(Pictures paired with source code)

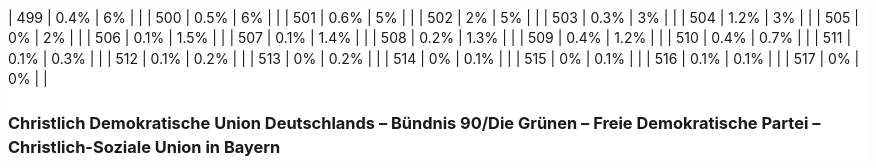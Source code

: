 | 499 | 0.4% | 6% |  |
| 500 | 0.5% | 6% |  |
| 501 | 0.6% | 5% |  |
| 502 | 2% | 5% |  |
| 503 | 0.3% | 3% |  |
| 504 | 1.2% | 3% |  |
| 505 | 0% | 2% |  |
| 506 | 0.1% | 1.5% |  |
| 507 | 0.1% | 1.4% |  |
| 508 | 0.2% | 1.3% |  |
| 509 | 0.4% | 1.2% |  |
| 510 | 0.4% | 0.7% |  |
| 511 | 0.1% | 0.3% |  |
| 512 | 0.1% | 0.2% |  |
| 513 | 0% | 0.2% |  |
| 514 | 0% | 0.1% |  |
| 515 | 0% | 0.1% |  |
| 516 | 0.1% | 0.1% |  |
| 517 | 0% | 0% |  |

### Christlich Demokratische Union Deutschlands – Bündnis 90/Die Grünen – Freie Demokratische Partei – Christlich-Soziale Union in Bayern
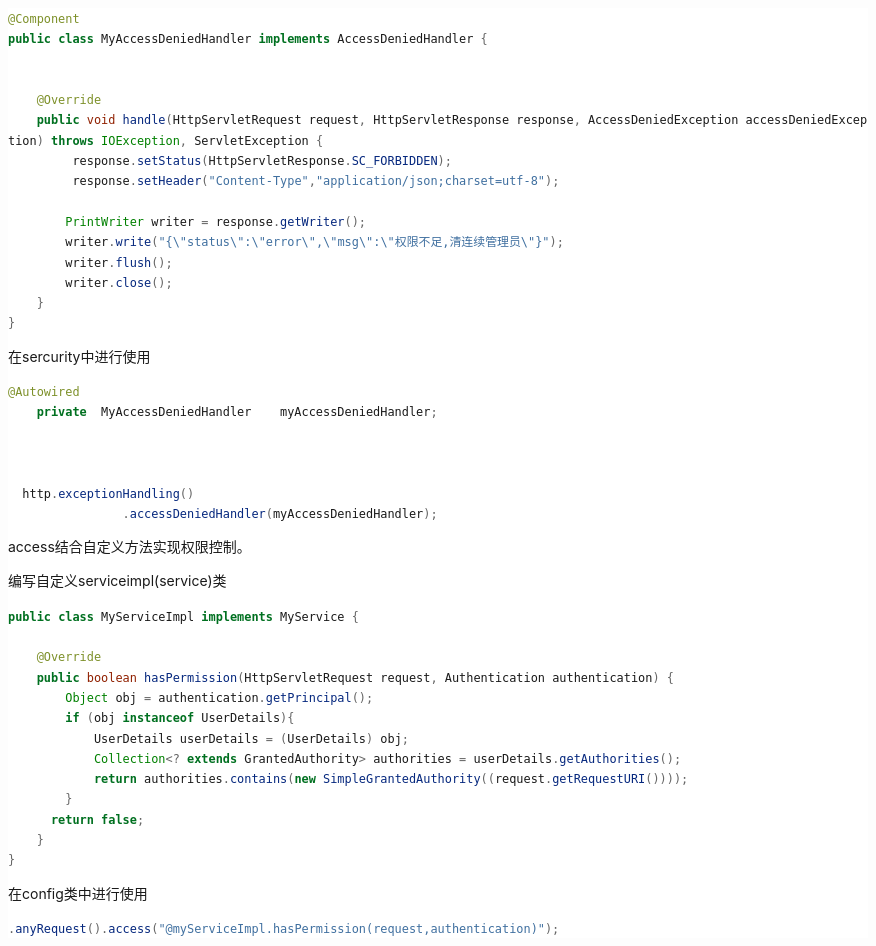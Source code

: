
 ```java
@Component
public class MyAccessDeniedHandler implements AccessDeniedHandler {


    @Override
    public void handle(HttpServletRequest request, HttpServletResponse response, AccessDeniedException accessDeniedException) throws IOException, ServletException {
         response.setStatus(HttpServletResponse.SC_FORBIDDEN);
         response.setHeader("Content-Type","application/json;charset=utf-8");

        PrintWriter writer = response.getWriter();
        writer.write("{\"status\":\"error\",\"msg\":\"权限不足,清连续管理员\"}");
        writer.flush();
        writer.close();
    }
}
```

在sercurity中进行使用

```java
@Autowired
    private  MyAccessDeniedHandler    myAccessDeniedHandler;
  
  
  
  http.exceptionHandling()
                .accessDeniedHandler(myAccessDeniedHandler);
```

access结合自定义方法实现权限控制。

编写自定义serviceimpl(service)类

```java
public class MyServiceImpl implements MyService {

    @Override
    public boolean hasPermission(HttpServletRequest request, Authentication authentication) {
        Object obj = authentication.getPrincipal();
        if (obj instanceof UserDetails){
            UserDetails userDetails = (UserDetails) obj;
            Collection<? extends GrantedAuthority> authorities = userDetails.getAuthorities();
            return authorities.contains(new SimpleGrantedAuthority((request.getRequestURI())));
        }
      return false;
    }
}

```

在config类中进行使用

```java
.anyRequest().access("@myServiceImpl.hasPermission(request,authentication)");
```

- [What the task asks] What is needed is an exact copy of the lines from the one containing "access结合自定义方法实现权限控制。" through the last line of the records above, both included.

- [Solution to the exercise]
access结合自定义方法实现权限控制。

编写自定义serviceimpl(service)类

```java
public class MyServiceImpl implements MyService {

    @Override
    public boolean hasPermission(HttpServletRequest request, Authentication authentication) {
        Object obj = authentication.getPrincipal();
        if (obj instanceof UserDetails){
            UserDetails userDetails = (UserDetails) obj;
            Collection<? extends GrantedAuthority> authorities = userDetails.getAuthorities();
            return authorities.contains(new SimpleGrantedAuthority((request.getRequestURI())));
        }
      return false;
    }
}

```

在config类中进行使用

```java
.anyRequest().access("@myServiceImpl.hasPermission(request,authentication)");
```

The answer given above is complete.